Merge pull request #140 from SharpAI/feature/rocm-gpu-detection

solderzzc · web-flow · commit 385e69250280 · 2026-03-08T22:07:34.000-07:00
Feature/rocm gpu detection
diff --git a/skills/detection/yolo-detection-2026/deploy.sh b/skills/detection/yolo-detection-2026/deploy.sh
@@ -160,7 +160,59 @@ fi
 log "Installing dependencies from $REQ_FILE ..."
 emit "{\"event\": \"progress\", \"stage\": \"install\", \"message\": \"Installing $BACKEND dependencies...\"}"
 
-"$PIP" install -r "$REQ_FILE" -q 2>&1 | tail -5 >&2
+if [ "$BACKEND" = "rocm" ]; then
+    # ROCm: detect installed version for correct PyTorch index URL
+    ROCM_VER=""
+    if [ -f /opt/rocm/.info/version ]; then
+        ROCM_VER=$(head -1 /opt/rocm/.info/version | grep -oE '[0-9]+\.[0-9]+')
+    elif command -v amd-smi &>/dev/null; then
+        ROCM_VER=$(amd-smi version 2>/dev/null | grep -oE '[0-9]+\.[0-9]+' | head -1)
+    elif command -v rocminfo &>/dev/null; then
+        ROCM_VER=$(rocminfo 2>/dev/null | grep -i "HSA Runtime" | grep -oE '[0-9]+\.[0-9]+' | head -1)
+    fi
+    ROCM_VER="${ROCM_VER:-6.2}"  # fallback if detection fails
+    log "Detected ROCm version: $ROCM_VER"
+
+    # Build list of ROCm versions to try (detected → step down → previous major)

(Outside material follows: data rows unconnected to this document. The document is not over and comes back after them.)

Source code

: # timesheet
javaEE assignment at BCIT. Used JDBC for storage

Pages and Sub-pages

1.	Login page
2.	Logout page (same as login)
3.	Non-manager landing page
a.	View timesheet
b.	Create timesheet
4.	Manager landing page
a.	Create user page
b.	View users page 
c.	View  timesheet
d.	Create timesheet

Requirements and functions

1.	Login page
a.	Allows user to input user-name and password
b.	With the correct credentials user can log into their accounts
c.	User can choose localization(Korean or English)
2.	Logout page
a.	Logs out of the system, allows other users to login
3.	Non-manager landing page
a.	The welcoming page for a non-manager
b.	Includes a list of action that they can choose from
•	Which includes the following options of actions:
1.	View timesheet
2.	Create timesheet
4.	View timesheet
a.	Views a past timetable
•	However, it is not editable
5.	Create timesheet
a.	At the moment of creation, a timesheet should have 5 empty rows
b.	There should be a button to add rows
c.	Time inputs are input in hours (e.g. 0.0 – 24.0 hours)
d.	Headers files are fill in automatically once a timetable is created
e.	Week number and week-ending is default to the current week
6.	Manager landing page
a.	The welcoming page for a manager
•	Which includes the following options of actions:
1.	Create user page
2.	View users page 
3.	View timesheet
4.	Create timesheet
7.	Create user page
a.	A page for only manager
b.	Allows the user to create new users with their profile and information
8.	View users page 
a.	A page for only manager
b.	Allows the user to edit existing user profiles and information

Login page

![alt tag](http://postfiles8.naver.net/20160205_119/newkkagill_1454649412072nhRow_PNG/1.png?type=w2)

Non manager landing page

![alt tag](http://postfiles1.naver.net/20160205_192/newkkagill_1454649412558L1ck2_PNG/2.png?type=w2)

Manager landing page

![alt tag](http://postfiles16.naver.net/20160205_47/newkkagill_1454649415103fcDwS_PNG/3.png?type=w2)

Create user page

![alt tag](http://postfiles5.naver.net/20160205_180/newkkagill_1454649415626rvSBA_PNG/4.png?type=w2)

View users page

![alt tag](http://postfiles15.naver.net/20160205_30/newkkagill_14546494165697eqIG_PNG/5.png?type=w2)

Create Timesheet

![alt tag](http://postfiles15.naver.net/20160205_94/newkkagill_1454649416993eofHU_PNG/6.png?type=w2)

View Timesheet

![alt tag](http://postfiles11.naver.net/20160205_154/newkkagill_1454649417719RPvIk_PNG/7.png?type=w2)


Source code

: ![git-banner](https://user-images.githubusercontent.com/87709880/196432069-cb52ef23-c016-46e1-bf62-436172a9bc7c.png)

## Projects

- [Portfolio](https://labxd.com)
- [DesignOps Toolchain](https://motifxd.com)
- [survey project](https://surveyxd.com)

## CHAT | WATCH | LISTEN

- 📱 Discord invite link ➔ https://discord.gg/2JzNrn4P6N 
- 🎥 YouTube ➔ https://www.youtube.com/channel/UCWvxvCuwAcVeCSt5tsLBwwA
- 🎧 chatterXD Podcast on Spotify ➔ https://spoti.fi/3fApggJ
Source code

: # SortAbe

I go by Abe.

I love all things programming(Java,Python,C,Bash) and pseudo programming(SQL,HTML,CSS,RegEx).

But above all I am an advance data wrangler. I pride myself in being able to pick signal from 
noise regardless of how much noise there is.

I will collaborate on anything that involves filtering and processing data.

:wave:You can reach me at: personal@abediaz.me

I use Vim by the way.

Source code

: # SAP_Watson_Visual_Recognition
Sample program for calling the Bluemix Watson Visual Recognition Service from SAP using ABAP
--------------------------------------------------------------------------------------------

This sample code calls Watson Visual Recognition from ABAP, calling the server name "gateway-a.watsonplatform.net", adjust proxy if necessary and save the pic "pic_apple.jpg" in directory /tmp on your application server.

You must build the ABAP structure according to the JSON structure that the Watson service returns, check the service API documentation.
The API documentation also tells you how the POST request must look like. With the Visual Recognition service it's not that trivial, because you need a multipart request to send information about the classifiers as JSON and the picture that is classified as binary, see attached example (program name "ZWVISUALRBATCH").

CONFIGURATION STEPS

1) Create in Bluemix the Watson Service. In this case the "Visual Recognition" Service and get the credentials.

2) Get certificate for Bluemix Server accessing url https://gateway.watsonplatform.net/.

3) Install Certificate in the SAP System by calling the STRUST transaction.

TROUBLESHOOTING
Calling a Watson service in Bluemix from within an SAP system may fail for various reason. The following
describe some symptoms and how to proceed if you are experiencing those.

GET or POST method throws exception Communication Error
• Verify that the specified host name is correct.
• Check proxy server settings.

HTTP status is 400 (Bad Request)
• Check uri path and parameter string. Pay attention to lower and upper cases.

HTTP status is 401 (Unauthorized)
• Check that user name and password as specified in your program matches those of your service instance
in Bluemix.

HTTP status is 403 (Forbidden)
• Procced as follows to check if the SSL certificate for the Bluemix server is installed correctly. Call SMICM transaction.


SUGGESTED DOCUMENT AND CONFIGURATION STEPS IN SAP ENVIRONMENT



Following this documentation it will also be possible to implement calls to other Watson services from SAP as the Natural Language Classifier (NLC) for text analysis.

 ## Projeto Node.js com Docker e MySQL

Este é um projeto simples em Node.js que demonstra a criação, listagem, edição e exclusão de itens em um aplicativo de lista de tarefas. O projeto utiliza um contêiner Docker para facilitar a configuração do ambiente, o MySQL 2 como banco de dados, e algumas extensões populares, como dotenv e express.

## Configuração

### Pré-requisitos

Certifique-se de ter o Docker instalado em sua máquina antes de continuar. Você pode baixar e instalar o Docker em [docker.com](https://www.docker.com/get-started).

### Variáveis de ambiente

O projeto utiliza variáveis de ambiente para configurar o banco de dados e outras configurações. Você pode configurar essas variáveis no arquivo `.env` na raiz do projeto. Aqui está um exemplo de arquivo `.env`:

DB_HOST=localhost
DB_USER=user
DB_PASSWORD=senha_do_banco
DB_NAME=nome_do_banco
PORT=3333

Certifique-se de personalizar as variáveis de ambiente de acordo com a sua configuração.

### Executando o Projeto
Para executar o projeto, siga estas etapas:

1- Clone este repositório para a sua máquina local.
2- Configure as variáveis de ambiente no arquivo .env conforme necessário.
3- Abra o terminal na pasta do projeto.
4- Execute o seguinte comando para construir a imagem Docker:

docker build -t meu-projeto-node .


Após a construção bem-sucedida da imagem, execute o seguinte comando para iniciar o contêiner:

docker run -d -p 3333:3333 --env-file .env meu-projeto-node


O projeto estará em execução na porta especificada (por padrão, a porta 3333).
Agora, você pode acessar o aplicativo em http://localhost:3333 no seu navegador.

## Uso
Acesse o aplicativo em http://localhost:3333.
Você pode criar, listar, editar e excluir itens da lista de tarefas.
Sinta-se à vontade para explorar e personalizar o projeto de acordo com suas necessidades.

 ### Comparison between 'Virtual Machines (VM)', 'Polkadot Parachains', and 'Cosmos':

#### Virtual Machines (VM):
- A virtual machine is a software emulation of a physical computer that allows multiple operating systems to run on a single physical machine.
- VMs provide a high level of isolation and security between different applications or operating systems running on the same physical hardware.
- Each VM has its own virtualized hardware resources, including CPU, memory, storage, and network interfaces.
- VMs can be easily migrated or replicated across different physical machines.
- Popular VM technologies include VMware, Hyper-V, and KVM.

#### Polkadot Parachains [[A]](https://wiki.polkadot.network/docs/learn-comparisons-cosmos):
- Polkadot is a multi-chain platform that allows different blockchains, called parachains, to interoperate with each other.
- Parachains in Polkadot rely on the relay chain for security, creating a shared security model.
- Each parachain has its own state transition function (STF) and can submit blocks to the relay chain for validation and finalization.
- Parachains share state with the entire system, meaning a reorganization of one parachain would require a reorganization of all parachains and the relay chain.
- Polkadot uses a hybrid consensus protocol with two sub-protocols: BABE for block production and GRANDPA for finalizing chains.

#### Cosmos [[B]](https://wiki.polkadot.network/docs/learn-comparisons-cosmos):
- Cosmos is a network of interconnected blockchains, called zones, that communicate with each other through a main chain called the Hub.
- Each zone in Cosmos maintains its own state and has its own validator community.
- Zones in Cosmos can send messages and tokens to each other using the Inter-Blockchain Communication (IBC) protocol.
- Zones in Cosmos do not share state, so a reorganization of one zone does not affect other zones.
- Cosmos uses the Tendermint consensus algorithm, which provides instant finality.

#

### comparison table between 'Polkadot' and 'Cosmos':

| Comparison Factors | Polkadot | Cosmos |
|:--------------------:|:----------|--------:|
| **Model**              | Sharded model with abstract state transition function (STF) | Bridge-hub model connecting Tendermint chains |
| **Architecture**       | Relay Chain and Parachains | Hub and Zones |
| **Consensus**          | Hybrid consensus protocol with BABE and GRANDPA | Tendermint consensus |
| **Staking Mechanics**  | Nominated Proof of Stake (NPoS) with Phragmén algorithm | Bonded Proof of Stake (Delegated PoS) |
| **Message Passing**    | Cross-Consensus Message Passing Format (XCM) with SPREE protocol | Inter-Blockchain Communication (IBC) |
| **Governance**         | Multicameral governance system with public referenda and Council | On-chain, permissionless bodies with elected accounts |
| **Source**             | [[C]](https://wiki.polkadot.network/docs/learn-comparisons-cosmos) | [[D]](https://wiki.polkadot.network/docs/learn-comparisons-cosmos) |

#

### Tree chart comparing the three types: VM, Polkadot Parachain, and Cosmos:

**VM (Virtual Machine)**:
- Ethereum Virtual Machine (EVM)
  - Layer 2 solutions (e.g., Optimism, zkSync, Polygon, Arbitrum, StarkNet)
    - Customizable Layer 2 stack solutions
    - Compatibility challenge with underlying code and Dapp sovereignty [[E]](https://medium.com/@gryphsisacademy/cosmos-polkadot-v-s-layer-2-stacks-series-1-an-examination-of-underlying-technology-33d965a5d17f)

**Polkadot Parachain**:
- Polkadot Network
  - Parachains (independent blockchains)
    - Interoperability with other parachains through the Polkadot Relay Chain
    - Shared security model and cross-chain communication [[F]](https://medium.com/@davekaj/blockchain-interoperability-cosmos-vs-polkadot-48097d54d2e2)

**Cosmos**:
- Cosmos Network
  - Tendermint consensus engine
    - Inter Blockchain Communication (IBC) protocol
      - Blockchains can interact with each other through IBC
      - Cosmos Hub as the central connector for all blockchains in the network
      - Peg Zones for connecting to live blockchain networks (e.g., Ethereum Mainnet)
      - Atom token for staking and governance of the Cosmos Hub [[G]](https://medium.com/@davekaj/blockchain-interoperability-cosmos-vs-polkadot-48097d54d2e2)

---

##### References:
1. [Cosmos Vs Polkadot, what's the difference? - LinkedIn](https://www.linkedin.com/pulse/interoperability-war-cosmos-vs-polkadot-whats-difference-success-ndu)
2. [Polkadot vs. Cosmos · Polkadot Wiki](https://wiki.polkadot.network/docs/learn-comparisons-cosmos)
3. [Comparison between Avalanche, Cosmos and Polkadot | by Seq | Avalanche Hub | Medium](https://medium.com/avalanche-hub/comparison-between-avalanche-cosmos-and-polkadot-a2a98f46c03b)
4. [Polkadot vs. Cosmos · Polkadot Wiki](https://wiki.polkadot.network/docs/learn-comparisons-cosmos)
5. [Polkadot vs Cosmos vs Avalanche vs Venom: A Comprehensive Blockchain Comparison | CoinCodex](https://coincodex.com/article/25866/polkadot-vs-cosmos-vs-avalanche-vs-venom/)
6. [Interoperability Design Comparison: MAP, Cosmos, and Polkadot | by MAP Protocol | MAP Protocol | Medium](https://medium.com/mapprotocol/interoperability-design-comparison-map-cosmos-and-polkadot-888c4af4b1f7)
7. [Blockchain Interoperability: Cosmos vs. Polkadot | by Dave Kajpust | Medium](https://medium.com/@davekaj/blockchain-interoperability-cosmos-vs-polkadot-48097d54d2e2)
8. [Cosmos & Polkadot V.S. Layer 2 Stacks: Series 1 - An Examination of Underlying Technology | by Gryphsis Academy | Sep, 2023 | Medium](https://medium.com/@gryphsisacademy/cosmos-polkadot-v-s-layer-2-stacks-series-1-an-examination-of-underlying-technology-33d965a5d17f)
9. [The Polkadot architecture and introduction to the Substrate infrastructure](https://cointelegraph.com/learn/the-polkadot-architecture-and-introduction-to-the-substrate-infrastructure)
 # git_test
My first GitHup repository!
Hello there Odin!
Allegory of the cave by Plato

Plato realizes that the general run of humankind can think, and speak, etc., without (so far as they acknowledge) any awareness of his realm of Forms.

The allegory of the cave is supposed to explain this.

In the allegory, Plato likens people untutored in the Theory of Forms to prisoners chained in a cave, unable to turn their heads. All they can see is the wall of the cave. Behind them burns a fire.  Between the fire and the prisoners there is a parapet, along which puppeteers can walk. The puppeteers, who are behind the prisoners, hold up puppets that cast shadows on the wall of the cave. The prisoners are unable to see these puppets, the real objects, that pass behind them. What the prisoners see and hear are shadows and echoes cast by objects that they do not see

+    ROCM_MAJOR=$(echo "$ROCM_VER" | cut -d. -f1)
+    ROCM_MINOR=$(echo "$ROCM_VER" | cut -d. -f2)
+    ROCM_CANDIDATES="$ROCM_VER"
+    m=$((ROCM_MINOR - 1))
+    while [ "$m" -ge 0 ]; do
+        ROCM_CANDIDATES="$ROCM_CANDIDATES ${ROCM_MAJOR}.${m}"
+        m=$((m - 1))
+    done
+    # Also try previous major version (e.g., 6.4, 6.2 if on 7.x)
+    prev_major=$((ROCM_MAJOR - 1))
+    for pm in 4 3 2 1 0; do
+        ROCM_CANDIDATES="$ROCM_CANDIDATES ${prev_major}.${pm}"
+    done
+
+    # Phase 1: Try each candidate until PyTorch installs successfully
+    TORCH_INSTALLED=false
+    for ver in $ROCM_CANDIDATES; do
+        log "Trying PyTorch for ROCm $ver ..."
+        if "$PIP" install torch torchvision --index-url "https://download.pytorch.org/whl/rocm${ver}" -q 2>&1; then
+            log "Installed PyTorch with ROCm $ver support"
+            TORCH_INSTALLED=true
+            break
+        fi
+    done
+
+    if [ "$TORCH_INSTALLED" = false ]; then
+        log "WARNING: No PyTorch ROCm wheels found, installing CPU PyTorch from PyPI"
+        "$PIP" install torch torchvision -q 2>&1 | tail -3 >&2
+    fi
+
+    # Phase 2: remaining packages (ultralytics, onnxruntime-rocm, etc.)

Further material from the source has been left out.